• [What the task requires] Find the line with "Donaldson MP | 5 | 0.05 |" and the line with "Brown MP | 5 | 0.05 |" in the entries below; output exactly those two lines, every line between them, and no others.

***** Given records

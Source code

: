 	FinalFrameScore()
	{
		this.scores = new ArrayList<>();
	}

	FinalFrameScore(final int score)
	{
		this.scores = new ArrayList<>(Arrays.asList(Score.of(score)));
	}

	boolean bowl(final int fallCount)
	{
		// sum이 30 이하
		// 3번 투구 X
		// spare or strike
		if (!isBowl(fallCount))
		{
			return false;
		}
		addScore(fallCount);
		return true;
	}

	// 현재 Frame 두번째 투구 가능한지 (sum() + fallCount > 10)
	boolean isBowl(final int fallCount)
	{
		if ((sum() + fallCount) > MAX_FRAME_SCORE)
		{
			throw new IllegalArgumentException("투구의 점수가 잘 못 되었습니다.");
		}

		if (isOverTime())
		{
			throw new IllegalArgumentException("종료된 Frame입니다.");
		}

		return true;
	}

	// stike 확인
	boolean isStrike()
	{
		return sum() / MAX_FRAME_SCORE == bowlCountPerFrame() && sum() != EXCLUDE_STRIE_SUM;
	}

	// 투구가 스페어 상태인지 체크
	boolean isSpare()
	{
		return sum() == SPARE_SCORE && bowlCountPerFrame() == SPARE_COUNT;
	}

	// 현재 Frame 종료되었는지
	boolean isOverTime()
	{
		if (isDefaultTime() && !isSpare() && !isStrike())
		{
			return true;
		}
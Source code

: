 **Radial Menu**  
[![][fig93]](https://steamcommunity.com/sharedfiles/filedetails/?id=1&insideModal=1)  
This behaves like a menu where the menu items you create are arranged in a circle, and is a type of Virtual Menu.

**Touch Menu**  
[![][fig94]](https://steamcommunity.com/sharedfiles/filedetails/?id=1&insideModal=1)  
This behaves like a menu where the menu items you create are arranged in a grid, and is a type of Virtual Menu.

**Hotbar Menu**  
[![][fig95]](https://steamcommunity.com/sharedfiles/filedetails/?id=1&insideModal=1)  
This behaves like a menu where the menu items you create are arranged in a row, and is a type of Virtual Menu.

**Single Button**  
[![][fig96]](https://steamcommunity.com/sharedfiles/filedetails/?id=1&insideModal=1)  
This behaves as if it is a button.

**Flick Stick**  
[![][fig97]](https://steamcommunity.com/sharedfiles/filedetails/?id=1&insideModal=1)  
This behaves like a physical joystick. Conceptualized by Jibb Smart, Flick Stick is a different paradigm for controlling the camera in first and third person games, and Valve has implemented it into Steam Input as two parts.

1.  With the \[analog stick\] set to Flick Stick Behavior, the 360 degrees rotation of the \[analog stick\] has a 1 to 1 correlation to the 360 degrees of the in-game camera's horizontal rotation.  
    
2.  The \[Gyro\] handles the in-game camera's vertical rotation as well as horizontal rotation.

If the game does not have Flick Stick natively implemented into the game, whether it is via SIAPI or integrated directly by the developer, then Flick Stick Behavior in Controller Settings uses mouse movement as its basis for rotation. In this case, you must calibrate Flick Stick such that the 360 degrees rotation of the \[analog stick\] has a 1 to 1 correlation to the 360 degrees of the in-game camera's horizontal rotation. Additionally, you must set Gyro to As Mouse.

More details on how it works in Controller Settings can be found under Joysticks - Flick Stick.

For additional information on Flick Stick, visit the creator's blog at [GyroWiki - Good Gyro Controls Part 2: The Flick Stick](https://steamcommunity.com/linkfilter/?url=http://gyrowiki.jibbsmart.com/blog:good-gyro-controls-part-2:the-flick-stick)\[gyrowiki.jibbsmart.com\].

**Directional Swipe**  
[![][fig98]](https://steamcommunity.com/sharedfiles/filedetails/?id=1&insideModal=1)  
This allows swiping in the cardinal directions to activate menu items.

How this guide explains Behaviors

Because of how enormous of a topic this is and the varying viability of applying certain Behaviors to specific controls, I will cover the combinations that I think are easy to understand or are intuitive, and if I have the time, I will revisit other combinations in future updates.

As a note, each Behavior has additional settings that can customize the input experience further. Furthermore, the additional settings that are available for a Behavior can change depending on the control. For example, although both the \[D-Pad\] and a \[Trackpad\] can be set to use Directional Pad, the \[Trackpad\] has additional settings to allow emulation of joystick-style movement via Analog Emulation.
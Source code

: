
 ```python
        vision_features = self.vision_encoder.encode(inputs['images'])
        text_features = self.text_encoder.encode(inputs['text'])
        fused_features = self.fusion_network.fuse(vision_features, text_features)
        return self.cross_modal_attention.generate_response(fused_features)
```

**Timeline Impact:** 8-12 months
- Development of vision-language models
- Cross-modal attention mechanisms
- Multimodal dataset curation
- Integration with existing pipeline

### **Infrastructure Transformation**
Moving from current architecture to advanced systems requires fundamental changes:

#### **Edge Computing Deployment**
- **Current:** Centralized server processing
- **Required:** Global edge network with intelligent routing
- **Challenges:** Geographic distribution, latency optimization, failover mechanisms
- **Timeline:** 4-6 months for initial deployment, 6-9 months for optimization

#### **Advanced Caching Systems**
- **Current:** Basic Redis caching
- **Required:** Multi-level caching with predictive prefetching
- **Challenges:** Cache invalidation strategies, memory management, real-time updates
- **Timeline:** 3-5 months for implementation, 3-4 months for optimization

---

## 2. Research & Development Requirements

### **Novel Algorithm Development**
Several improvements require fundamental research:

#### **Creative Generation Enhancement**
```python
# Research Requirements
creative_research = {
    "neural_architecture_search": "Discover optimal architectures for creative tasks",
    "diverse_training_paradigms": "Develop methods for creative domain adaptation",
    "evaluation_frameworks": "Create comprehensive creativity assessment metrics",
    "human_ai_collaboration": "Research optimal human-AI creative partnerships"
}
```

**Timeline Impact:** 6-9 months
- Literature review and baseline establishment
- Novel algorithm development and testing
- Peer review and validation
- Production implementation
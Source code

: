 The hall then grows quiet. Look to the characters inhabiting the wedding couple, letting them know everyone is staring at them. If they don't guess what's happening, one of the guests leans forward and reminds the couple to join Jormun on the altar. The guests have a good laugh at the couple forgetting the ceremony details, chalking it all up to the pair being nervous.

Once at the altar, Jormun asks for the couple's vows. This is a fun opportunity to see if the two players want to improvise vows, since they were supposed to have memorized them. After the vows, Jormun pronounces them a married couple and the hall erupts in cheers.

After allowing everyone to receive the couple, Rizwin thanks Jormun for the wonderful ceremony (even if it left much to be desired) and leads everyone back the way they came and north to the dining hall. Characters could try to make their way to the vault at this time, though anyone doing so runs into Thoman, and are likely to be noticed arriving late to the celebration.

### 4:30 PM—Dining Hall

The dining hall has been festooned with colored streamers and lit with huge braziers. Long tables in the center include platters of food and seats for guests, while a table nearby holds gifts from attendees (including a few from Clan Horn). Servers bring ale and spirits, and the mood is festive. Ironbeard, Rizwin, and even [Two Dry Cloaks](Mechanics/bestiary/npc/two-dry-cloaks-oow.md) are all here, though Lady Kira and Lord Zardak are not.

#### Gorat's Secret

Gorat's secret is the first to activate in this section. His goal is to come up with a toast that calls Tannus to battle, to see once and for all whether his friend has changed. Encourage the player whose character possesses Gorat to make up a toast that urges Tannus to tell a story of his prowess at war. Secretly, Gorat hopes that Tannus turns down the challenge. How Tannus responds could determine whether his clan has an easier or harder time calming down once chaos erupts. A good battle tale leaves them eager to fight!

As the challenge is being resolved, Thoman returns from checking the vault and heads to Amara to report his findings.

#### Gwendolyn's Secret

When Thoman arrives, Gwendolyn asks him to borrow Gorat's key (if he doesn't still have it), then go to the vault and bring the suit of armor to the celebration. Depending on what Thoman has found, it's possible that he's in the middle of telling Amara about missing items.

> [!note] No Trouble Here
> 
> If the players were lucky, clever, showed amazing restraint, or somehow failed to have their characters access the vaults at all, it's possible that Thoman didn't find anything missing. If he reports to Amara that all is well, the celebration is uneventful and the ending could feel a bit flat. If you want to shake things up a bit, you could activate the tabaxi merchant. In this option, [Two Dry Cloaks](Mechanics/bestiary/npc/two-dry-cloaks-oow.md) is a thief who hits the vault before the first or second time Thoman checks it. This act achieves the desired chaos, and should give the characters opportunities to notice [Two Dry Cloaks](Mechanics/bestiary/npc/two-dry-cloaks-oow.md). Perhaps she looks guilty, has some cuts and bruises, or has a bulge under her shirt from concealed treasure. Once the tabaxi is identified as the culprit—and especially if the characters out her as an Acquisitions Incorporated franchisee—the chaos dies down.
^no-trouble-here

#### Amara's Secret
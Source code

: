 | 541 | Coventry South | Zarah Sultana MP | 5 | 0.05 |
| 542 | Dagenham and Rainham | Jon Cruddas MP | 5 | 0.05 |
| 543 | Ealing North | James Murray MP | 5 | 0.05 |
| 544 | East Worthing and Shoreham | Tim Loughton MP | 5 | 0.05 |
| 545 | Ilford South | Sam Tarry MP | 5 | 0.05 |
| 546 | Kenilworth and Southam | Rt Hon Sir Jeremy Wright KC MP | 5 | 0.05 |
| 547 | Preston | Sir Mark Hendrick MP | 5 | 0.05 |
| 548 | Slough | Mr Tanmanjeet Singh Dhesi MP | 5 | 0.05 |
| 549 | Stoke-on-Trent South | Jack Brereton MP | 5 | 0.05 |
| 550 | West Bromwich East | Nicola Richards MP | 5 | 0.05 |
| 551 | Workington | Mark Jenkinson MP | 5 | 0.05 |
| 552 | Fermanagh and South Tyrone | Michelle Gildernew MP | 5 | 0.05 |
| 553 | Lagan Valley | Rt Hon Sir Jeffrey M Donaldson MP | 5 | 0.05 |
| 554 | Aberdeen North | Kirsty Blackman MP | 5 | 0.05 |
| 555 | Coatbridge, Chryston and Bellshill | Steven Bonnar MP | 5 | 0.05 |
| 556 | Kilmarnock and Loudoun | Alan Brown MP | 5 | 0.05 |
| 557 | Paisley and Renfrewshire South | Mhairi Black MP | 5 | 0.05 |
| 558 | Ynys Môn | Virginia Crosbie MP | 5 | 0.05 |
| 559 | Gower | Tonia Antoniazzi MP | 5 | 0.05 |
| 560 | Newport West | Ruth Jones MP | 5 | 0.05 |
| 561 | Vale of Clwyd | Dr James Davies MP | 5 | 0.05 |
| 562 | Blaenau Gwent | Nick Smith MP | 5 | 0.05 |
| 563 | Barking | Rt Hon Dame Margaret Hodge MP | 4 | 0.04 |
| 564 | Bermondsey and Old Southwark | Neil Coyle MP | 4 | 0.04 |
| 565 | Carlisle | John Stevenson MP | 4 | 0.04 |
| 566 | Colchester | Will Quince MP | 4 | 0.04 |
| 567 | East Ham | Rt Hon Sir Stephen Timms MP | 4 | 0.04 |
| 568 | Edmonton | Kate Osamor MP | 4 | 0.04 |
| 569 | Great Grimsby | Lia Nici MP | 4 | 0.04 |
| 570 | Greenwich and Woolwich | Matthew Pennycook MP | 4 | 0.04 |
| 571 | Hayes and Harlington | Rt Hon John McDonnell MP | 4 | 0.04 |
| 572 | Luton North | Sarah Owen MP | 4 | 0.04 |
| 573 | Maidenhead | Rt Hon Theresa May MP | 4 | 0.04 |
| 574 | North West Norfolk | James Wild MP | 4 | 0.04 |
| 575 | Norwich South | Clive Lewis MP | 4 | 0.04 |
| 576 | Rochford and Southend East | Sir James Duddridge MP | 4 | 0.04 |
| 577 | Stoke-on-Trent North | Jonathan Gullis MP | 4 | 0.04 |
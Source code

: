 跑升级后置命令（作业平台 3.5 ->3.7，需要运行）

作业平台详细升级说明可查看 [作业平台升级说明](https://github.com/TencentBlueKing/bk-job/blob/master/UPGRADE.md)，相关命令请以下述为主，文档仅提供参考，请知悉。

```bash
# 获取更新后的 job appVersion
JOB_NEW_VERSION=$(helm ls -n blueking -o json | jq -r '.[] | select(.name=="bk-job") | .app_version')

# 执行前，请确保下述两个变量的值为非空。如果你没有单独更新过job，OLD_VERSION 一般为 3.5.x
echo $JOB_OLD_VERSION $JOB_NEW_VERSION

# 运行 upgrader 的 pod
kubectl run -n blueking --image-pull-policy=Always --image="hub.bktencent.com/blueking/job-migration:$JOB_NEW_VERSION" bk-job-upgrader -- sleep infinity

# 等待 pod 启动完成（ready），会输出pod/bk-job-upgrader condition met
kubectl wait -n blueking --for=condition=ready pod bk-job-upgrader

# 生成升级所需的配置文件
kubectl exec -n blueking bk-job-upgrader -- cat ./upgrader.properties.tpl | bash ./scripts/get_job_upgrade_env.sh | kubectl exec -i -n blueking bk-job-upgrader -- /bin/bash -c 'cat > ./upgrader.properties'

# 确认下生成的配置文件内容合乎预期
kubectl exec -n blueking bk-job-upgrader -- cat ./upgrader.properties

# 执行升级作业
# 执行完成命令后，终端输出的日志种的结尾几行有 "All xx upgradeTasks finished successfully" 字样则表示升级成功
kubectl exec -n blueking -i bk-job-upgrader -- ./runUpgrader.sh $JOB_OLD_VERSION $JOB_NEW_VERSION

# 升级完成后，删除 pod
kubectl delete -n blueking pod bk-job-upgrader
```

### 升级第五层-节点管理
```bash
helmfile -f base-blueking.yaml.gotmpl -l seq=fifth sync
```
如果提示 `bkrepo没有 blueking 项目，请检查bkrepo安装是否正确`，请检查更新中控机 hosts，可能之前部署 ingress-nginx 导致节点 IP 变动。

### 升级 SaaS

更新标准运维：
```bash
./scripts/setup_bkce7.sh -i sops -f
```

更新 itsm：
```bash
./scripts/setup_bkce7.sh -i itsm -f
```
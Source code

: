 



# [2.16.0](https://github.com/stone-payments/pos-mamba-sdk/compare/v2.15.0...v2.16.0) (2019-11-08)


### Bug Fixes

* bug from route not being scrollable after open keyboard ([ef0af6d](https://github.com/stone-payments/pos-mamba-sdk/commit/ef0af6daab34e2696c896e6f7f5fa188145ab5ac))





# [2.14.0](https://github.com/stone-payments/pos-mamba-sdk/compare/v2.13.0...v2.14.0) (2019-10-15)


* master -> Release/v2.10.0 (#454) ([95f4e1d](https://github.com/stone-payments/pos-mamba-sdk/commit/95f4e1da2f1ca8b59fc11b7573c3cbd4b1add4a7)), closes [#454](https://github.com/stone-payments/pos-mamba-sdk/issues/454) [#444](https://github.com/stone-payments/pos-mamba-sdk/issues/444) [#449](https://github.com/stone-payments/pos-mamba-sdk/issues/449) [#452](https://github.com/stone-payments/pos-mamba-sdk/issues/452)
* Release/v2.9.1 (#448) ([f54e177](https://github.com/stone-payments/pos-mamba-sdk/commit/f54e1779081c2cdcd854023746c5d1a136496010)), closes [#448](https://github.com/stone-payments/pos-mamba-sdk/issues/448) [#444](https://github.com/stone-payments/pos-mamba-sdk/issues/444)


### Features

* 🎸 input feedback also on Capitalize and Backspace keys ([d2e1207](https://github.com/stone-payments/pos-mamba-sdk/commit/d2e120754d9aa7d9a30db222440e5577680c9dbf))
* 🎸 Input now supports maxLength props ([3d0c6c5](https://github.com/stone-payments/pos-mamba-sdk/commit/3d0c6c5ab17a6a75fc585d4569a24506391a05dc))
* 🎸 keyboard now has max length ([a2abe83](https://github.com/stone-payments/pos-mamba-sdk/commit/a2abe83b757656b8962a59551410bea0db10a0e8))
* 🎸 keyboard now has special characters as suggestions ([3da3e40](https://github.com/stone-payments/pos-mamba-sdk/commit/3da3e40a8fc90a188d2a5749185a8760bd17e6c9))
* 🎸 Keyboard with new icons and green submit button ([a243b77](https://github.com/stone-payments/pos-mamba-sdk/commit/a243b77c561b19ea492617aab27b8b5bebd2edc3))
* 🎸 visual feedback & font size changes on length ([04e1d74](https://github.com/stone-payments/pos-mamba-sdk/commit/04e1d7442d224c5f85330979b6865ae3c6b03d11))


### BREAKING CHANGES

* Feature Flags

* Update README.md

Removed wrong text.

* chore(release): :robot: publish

**********

• [Response to the task]
| 553 | Lagan Valley | Rt Hon Sir Jeffrey M Donaldson MP | 5 | 0.05 |
| 554 | Aberdeen North | Kirsty Blackman MP | 5 | 0.05 |
| 555 | Coatbridge, Chryston and Bellshill | Steven Bonnar MP | 5 | 0.05 |
| 556 | Kilmarnock and Loudoun | Alan Brown MP | 5 | 0.05 |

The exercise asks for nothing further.